Recovering Unidesk Desktops from a Catastrophic Host Failure
I've recently had the opportunity to deploy Unidesk at one
of my customer sites for their VDI solution.
I was preparing to write up a post about the install process, but it was
actually very simple and is extremely well documented on their site (which is
sadly behind an authentication wall so is not google indexed). If I did end up writing such an article, it
would end up just being a big love letter and wouldn’t be particularly
interesting to anyone (well, with the possible exception of the Unidesk sales
team). Instead, I’m going to write this
article about some of the things that I've broken and fixed, and some of the
interesting things that you can do from a troubleshooting perspective.
First, a brief overview of Unidesk. It’s a Layering technology. A given desktop is basically a collection of
read-only vmdk files that are all stacked up together with their specialized
driver in Windows to make it look like a single hard drive. On one of those vmdk files you’ll have an OS
installed and on all of the others you’ll have applications (sometimes a single
application on a layer, sometimes a collection… whatever makes sense for your
organization). Sitting on top of that
stack is a “User Experience Package” which is actually a pair of writable vmdk
files where any user customization goes.
When you apply updates, you simply adjust the desired layer and tell the
system to rebuild the desktops with the updated layer. All other layers (including the UEP layer)

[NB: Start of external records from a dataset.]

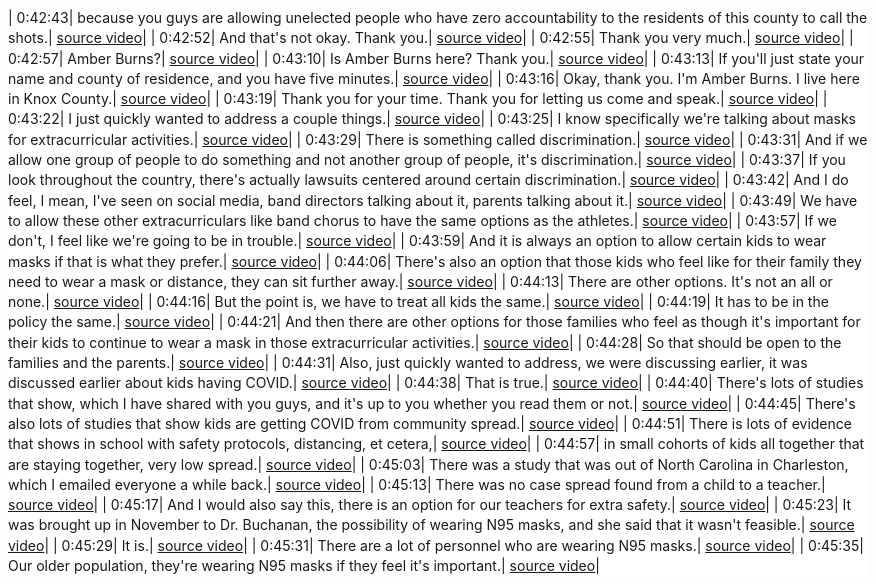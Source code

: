 | 0:42:43| because you guys are allowing unelected people who have zero accountability to the residents of this county to call the shots.| [source video](https://archive.org/details/school-board-264-210210?start=2563)|
| 0:42:52| And that's not okay. Thank you.| [source video](https://archive.org/details/school-board-264-210210?start=2572)|
| 0:42:55| Thank you very much.| [source video](https://archive.org/details/school-board-264-210210?start=2575)|
| 0:42:57| Amber Burns?| [source video](https://archive.org/details/school-board-264-210210?start=2577)|
| 0:43:10| Is Amber Burns here? Thank you.| [source video](https://archive.org/details/school-board-264-210210?start=2590)|
| 0:43:13| If you'll just state your name and county of residence, and you have five minutes.| [source video](https://archive.org/details/school-board-264-210210?start=2593)|
| 0:43:16| Okay, thank you. I'm Amber Burns. I live here in Knox County.| [source video](https://archive.org/details/school-board-264-210210?start=2596)|
| 0:43:19| Thank you for your time. Thank you for letting us come and speak.| [source video](https://archive.org/details/school-board-264-210210?start=2599)|
| 0:43:22| I just quickly wanted to address a couple things.| [source video](https://archive.org/details/school-board-264-210210?start=2602)|
| 0:43:25| I know specifically we're talking about masks for extracurricular activities.| [source video](https://archive.org/details/school-board-264-210210?start=2605)|
| 0:43:29| There is something called discrimination.| [source video](https://archive.org/details/school-board-264-210210?start=2609)|
| 0:43:31| And if we allow one group of people to do something and not another group of people, it's discrimination.| [source video](https://archive.org/details/school-board-264-210210?start=2611)|
| 0:43:37| If you look throughout the country, there's actually lawsuits centered around certain discrimination.| [source video](https://archive.org/details/school-board-264-210210?start=2617)|
| 0:43:42| And I do feel, I mean, I've seen on social media, band directors talking about it, parents talking about it.| [source video](https://archive.org/details/school-board-264-210210?start=2622)|
| 0:43:49| We have to allow these other extracurriculars like band chorus to have the same options as the athletes.| [source video](https://archive.org/details/school-board-264-210210?start=2629)|
| 0:43:57| If we don't, I feel like we're going to be in trouble.| [source video](https://archive.org/details/school-board-264-210210?start=2637)|
| 0:43:59| And it is always an option to allow certain kids to wear masks if that is what they prefer.| [source video](https://archive.org/details/school-board-264-210210?start=2639)|
| 0:44:06| There's also an option that those kids who feel like for their family they need to wear a mask or distance, they can sit further away.| [source video](https://archive.org/details/school-board-264-210210?start=2646)|
| 0:44:13| There are other options. It's not an all or none.| [source video](https://archive.org/details/school-board-264-210210?start=2653)|
| 0:44:16| But the point is, we have to treat all kids the same.| [source video](https://archive.org/details/school-board-264-210210?start=2656)|
| 0:44:19| It has to be in the policy the same.| [source video](https://archive.org/details/school-board-264-210210?start=2659)|
| 0:44:21| And then there are other options for those families who feel as though it's important for their kids to continue to wear a mask in those extracurricular activities.| [source video](https://archive.org/details/school-board-264-210210?start=2661)|
| 0:44:28| So that should be open to the families and the parents.| [source video](https://archive.org/details/school-board-264-210210?start=2668)|
| 0:44:31| Also, just quickly wanted to address, we were discussing earlier, it was discussed earlier about kids having COVID.| [source video](https://archive.org/details/school-board-264-210210?start=2671)|
| 0:44:38| That is true.| [source video](https://archive.org/details/school-board-264-210210?start=2678)|
| 0:44:40| There's lots of studies that show, which I have shared with you guys, and it's up to you whether you read them or not.| [source video](https://archive.org/details/school-board-264-210210?start=2680)|
| 0:44:45| There's also lots of studies that show kids are getting COVID from community spread.| [source video](https://archive.org/details/school-board-264-210210?start=2685)|
| 0:44:51| There is lots of evidence that shows in school with safety protocols, distancing, et cetera,| [source video](https://archive.org/details/school-board-264-210210?start=2691)|
| 0:44:57| in small cohorts of kids all together that are staying together, very low spread.| [source video](https://archive.org/details/school-board-264-210210?start=2697)|
| 0:45:03| There was a study that was out of North Carolina in Charleston, which I emailed everyone a while back.| [source video](https://archive.org/details/school-board-264-210210?start=2703)|
| 0:45:13| There was no case spread found from a child to a teacher.| [source video](https://archive.org/details/school-board-264-210210?start=2713)|
| 0:45:17| And I would also say this, there is an option for our teachers for extra safety.| [source video](https://archive.org/details/school-board-264-210210?start=2717)|
| 0:45:23| It was brought up in November to Dr. Buchanan, the possibility of wearing N95 masks, and she said that it wasn't feasible.| [source video](https://archive.org/details/school-board-264-210210?start=2723)|
| 0:45:29| It is.| [source video](https://archive.org/details/school-board-264-210210?start=2729)|
| 0:45:31| There are a lot of personnel who are wearing N95 masks.| [source video](https://archive.org/details/school-board-264-210210?start=2731)|
| 0:45:35| Our older population, they're wearing N95 masks if they feel it's important.| [source video](https://archive.org/details/school-board-264-210210?start=2735)|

are unaffected and remain in place, so the user has a consistent desktop
experience. Pretty cool, when it comes
right down to it. It’s like having the
flexibility of application virtualization without the pain of creating the
packages.
So, the other night we had a catastrophic host failure. Because we’re in the middle of transitioning
from a pure View VDI solution to a View + Unidesk solution, we have a lot of
overhead in our cluster (we’re basically running 2 instances of several of our
desktop pools). Instead of being at our
end goal N +2 state, we’re actually a lot closer to something like N - 1 right
now. It’s a bad time for a catastrophic
host failure. Our specific failure was a
bad NIC in an ESXi host, but as fate would have it, that NIC was only being
used for management and not for VM traffic, so the desktops kept running
without the users being aware of the issue.
Since our cluster was so oversubscribed, HA didn't respond to the
isolation event and we finished the day without issue. Because our VM traffic is going through a Distributed
vSwitch, we couldn’t simply add a VMK port to it to get the server back online
(although now, I’m considering standing up emergency Port Groups on the ESXi
Management network on all of my teams, just in case). After hours, we decided to try and fix this.
Once our outage window rolled around, we took all of our
NICs from the Distributed vSwitch and put them on a standard vSwitch with a VMK
interface. Unfortunately, our management
VLAN didn't seem to be passed along that trunk (despite earlier requests) and
our network guy had a family emergency and so was unavailable. Well, all of these VMs were on Shared
Storage, so we could shut them down from the CLI and then just re-register them
on another host (which we hastily stood up to replace the failed host). We did just that, but with mixed initial
results and long term broad failure.
When you remove a Unidesk created VM from your vCenter
inventory and then re-register it (even if you keep the ID), things break from
Unidesk's perspective. There might be a
way to fix it, but the association between Unidesk and that VM is basically
severed; it can no longer interact with the VM from a layer
creation/modification perspective (update: thanks to Illinois Guy for the tip about "Synchronize Infrastructure" - that's how you solve this without going through the restore steps). I
mentioned that we had initial mixed results; some of our reregistered desktops
had BSODs, whereas others came up just fine.
Due to the inconsistent results and the long term issue, we decided to
go another route.
Unidesk has a built in backup mechanism that just needs to
be enabled. Since all of your OS and
Application layers are read only, all that it has to back up is the UEP
layer. From there, it can rebuild the
desktop, complete with the user’s changes.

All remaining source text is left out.